Plaintiff's Complaint names the following defendants:

(1) Mark B. Hansen, Director, USCIS Cleveland District Office;
(2) Janet Napolitano, Secretary, U.S. Department of Homeland Security;
(3) Alejandro Mayorkas, Director, USCIS;
(4) Eric Holder, Attorney General;
(5) Robert S. Mueller III, Director, FBI; and
(6) Thomas Bush, Assistant Director Criminal Justice Information Services Division, FBI.

Defendants collectively filed a Motion to Dismiss And/Or, In The Alternative, Motion for Summary Judgment. (Docket #5.) Plaintiff responded. (Docket #6.) Defendants replied. (Docket #8.) Thus, Defendants' Motion is ripe for consideration. For the following reasons, Defendants' Motion is GRANTED.

I. FACTS

The factual summary is based on the parties' statements of fact.

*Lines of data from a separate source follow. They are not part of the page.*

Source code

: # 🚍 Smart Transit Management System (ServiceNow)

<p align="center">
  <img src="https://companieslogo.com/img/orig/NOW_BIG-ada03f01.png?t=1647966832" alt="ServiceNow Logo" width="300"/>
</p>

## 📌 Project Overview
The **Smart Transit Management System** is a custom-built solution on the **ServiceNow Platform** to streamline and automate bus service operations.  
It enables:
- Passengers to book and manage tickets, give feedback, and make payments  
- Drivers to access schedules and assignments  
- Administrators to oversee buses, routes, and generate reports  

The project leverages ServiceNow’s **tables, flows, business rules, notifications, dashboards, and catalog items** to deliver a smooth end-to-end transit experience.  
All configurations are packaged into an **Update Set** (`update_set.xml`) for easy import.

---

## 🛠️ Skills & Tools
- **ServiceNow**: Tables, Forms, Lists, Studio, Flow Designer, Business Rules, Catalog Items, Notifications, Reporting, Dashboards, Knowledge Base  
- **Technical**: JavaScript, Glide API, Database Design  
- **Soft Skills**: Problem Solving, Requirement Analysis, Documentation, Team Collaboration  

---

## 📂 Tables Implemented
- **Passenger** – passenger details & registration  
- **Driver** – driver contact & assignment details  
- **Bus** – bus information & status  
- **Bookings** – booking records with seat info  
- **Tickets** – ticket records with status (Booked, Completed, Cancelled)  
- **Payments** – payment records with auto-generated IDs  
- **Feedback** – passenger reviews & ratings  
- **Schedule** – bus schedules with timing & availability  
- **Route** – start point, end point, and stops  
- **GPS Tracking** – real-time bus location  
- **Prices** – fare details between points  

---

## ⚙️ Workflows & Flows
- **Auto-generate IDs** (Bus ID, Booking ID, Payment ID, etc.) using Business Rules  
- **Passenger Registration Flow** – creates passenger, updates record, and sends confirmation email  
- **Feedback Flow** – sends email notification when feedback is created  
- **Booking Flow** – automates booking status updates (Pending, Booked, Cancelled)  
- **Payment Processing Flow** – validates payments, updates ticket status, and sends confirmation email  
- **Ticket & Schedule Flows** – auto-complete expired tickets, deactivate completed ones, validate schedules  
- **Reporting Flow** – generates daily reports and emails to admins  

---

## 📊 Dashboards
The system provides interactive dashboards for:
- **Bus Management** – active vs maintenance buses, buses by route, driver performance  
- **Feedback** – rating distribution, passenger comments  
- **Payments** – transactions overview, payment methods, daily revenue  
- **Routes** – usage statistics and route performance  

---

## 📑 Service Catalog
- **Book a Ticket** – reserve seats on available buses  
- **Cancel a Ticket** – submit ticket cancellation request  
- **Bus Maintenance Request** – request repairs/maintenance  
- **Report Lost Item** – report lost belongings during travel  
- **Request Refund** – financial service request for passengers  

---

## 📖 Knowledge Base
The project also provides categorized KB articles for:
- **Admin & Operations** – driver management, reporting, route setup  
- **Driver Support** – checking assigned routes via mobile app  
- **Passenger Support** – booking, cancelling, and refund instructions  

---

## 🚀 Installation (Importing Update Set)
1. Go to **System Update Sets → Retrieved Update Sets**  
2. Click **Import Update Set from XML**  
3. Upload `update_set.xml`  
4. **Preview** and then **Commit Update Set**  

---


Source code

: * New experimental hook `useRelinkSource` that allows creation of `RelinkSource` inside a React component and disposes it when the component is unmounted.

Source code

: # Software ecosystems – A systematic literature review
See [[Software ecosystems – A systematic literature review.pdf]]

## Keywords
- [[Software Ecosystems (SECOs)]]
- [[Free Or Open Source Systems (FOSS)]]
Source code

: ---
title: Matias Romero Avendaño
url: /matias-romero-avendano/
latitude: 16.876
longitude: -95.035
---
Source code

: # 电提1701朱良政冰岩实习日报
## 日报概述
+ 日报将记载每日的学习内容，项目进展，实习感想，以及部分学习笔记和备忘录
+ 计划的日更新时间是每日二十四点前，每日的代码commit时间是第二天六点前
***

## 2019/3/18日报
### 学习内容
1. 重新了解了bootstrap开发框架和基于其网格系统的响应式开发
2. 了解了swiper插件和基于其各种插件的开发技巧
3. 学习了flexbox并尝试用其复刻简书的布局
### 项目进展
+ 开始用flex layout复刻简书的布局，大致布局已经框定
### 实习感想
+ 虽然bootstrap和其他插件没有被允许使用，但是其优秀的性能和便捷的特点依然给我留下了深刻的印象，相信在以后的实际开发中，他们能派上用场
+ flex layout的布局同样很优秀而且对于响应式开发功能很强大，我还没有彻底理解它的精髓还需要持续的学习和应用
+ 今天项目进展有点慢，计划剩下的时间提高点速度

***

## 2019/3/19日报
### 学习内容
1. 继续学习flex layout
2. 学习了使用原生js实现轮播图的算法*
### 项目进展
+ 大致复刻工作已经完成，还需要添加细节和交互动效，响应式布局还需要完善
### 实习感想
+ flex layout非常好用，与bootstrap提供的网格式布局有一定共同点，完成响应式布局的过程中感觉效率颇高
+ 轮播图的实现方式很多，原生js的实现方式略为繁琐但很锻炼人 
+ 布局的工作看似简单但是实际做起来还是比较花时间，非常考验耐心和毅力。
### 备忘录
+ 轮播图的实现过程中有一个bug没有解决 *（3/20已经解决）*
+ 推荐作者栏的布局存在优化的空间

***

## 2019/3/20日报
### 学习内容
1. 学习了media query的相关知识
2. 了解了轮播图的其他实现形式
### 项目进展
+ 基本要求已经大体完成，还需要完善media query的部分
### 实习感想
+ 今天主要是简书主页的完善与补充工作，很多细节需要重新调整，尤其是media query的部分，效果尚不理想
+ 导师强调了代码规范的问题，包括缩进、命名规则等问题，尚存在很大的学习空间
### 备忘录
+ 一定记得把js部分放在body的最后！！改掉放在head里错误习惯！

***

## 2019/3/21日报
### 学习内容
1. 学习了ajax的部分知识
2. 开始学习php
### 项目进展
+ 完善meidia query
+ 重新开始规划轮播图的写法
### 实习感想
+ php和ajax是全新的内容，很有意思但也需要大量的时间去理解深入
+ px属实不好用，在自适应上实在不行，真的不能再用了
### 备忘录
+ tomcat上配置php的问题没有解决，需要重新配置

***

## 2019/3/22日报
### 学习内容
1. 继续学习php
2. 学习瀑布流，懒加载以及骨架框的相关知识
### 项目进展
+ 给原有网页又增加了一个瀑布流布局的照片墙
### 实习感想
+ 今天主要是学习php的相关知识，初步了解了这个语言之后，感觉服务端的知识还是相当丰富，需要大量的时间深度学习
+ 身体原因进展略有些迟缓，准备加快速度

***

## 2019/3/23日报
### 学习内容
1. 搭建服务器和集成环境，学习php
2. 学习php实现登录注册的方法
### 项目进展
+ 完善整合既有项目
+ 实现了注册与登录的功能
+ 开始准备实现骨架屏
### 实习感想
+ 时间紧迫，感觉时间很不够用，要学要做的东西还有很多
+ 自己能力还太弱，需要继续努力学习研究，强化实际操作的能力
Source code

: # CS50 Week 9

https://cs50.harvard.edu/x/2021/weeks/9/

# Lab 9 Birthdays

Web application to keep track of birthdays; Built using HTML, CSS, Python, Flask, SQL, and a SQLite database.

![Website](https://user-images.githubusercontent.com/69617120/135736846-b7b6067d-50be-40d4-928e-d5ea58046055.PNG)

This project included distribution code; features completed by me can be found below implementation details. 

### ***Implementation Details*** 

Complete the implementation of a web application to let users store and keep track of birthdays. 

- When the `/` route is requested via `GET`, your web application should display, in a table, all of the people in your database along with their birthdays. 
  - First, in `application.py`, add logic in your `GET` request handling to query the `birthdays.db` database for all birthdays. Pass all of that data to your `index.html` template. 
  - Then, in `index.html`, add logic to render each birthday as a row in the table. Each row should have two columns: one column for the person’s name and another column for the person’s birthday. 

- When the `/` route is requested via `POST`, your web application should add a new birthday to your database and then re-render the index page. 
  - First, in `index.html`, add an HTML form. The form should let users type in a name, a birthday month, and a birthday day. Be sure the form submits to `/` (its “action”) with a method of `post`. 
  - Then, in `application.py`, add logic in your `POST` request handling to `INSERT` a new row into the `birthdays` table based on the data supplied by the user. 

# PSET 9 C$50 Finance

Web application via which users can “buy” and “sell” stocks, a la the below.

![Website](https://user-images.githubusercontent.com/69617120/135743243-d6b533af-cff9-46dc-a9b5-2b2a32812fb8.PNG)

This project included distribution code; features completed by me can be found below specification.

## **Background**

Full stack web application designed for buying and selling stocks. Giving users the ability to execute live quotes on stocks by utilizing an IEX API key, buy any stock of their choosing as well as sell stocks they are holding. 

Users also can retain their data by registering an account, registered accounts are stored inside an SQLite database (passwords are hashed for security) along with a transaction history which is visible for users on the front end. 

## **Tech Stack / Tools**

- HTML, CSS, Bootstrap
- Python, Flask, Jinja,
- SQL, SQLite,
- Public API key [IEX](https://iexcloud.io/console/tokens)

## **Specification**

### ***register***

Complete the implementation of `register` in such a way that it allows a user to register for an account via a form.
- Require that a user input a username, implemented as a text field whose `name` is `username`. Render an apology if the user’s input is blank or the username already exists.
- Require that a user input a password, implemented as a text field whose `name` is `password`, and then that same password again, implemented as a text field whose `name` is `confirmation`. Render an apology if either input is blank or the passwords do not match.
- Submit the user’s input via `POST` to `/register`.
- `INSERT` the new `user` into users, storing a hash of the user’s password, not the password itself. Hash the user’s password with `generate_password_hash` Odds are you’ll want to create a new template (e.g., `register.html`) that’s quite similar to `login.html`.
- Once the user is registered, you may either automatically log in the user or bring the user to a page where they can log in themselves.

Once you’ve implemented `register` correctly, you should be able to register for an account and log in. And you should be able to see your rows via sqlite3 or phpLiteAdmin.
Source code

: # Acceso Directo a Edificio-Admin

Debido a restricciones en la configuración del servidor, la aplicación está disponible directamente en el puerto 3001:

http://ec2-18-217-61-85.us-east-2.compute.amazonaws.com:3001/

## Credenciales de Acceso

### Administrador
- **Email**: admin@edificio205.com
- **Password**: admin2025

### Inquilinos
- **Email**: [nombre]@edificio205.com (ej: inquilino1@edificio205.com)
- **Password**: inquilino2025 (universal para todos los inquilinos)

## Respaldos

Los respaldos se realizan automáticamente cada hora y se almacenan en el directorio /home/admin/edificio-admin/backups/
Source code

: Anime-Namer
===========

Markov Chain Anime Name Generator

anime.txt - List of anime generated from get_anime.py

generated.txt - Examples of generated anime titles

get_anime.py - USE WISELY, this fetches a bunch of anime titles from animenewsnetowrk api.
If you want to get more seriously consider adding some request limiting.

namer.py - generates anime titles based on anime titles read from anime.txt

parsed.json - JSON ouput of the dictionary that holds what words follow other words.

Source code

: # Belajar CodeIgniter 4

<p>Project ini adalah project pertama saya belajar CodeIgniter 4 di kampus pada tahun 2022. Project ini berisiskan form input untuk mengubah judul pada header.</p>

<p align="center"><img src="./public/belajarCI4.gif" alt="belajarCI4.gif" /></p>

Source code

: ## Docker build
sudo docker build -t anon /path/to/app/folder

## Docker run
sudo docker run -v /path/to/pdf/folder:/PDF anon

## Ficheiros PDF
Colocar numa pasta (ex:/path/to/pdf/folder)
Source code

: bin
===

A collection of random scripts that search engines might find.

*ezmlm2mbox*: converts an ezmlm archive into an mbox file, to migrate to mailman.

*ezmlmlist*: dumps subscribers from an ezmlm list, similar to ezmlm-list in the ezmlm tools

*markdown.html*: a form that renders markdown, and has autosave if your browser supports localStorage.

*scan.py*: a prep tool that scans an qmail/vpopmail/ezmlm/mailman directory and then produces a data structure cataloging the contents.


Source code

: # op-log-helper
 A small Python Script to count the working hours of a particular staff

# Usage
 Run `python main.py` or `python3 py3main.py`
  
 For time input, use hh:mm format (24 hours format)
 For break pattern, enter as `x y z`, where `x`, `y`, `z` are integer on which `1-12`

The facts of this case are undisputed.

Plaintiff was born in Tbilisi, Georgia, and is a citizen of Georgia. She entered the United States on June 24, 2005, on an H-1B visa as an alien in any specialty occupation or profession.

On or about September 25, 2005, Plaintiff married Aaron Taub, a United States citizen. On or about March 1, 2006, Aaron Taub filed a Form I-130, Petition for Alien Relative, on behalf of Plaintiff. On or about that same date, Plaintiff filed a Form I-485, Application to Register Permanent Residency or Adjust Status, based upon the Form I-130. USCIS approved Form I-130 on May 17, 2006.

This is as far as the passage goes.